Natale D A, Shankavaram U T, Galperin M Y, Wolf Y I, Aravind L, Koonin E V
National Center for Biotechnology Information, National Library of Medicine, National Institutes of Health, Rockville Pike, Bethesda, MD 20894, USA.
Genome Biol. 2000;1(5):RESEARCH0009. doi: 10.1186/gb-2000-1-5-research0009. Epub 2000 Nov 6.
Standard archival sequence databases have not been designed as tools for genome annotation and are far from being optimal for this purpose. We used the database of Clusters of Orthologous Groups of proteins (COGs) to reannotate the genomes of two archaea, Aeropyrum pernix, the first member of the Crenarchaea to be sequenced, and Pyrococcus abyssi.

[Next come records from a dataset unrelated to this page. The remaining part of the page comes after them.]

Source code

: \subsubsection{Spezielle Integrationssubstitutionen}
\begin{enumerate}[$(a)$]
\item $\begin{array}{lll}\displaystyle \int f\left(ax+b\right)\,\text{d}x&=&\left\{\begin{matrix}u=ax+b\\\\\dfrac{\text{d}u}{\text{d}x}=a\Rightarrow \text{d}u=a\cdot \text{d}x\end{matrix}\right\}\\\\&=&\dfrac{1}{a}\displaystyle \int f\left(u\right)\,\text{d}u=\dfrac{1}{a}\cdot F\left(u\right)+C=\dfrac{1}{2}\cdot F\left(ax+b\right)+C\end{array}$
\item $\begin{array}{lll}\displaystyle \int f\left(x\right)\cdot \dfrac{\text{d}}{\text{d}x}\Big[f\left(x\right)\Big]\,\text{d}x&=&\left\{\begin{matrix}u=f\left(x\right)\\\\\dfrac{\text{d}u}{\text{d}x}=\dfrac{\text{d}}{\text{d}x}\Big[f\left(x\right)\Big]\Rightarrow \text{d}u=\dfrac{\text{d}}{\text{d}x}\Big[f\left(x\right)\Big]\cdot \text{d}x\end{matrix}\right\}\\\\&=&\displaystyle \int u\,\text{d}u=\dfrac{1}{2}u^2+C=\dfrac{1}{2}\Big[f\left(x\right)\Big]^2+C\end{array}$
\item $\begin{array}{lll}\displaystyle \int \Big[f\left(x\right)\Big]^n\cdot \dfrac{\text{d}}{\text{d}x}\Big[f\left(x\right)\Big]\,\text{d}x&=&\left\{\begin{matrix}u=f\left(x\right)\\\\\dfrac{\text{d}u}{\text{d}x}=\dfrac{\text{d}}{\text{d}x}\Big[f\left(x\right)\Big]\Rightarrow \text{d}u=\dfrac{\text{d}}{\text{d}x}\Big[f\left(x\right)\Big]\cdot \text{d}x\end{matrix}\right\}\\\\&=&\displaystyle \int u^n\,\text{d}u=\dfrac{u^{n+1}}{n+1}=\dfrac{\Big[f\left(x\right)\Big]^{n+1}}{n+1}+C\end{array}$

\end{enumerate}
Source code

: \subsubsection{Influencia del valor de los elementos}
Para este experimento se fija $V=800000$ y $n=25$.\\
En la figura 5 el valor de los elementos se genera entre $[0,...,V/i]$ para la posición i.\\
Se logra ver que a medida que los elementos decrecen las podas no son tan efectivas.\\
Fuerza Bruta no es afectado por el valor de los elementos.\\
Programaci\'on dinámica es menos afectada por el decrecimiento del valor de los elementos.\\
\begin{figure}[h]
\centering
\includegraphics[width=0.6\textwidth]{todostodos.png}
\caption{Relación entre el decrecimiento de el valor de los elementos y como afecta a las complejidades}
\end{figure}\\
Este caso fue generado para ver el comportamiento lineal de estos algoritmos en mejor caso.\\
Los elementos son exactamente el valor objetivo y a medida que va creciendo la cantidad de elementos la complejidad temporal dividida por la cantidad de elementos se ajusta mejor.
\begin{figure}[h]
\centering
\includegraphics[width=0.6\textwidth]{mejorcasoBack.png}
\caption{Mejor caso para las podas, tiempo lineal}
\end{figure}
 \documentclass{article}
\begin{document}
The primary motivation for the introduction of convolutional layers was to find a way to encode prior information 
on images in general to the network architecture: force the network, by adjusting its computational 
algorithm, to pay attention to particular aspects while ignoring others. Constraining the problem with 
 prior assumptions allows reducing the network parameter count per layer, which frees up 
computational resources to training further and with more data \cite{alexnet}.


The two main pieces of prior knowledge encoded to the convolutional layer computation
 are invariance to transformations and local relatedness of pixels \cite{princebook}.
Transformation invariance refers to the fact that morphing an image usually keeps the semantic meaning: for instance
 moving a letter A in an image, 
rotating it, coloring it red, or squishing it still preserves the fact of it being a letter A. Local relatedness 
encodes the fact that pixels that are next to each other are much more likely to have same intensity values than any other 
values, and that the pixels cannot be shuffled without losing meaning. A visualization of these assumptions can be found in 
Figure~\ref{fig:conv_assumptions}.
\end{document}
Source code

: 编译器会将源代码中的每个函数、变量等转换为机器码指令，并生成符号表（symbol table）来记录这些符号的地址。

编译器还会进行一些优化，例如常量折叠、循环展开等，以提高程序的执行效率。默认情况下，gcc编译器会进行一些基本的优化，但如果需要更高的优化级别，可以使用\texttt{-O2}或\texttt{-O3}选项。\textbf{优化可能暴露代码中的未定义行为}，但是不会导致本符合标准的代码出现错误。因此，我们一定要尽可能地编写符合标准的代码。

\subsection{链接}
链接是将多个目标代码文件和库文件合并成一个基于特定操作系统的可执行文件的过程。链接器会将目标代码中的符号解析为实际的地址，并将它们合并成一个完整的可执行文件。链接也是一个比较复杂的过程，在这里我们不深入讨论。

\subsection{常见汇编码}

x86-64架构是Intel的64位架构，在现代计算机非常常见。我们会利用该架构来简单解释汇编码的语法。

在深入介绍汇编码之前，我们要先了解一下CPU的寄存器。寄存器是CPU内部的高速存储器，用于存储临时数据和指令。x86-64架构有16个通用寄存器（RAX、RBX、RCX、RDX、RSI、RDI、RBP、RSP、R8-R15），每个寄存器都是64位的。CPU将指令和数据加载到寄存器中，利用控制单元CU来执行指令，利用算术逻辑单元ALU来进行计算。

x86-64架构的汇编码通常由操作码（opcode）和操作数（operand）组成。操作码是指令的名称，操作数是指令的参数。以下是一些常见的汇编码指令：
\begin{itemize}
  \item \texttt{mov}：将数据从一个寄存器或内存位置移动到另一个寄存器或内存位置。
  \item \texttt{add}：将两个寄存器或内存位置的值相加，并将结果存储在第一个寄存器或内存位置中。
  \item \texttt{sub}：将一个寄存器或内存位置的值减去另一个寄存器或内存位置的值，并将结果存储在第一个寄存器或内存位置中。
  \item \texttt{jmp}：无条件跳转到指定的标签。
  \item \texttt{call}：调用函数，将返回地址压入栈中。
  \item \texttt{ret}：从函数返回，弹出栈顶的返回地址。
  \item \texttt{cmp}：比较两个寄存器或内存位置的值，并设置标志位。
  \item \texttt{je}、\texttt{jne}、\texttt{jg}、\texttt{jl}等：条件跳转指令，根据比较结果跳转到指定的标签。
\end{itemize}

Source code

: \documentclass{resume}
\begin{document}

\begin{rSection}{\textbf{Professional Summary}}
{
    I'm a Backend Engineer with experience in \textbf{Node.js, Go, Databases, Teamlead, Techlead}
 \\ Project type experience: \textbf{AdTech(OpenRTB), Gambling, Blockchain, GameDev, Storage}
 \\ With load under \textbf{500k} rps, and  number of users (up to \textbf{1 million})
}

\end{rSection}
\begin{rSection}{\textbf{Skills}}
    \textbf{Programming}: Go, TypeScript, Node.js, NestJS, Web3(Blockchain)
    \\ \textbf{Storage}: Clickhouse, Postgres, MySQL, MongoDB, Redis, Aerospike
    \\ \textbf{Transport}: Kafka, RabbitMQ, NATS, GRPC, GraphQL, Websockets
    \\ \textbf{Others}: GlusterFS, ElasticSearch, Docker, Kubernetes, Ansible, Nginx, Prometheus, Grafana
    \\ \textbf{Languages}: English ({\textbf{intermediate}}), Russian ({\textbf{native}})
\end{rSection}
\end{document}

A. pernix and P. abyssi proteins were assigned to COGs using the COGNITOR program; the results were verified on a case-by-case basis and augmented by additional database searches using the PSI-BLAST and TBLASTN programs. Functions were predicted for over 300 proteins from A. pernix, which could not be assigned a function using conventional methods with a conservative sequence similarity threshold, an approximately 50% increase compared to the original annotation. A. pernix shares most of the conserved core of proteins that were previously identified in the Euryarchaeota. Cluster analysis or distance matrix tree construction based on the co-occurrence of genomes in COGs showed that A. pernix forms a distinct group within the archaea, although grouping with the two species of Pyrococci, indicative of similar repertoires of conserved genes, was observed. No indication of a specific relationship between Crenarchaeota and eukaryotes was obtained in these analyses. Several proteins that are conserved in Euryarchaeota and most bacteria are unexpectedly missing in A. pernix, including the entire set of de novo purine biosynthesis enzymes, the GTPase FtsZ (a key component of the bacterial and euryarchaeal cell-division machinery), and the tRNA-specific pseudouridine synthase, previously considered universal. A. pernix is represented in 48 COGs that do not contain any euryarchaeal members. Many of these proteins are TCA cycle and electron transport chain enzymes, reflecting the aerobic lifestyle of A. pernix.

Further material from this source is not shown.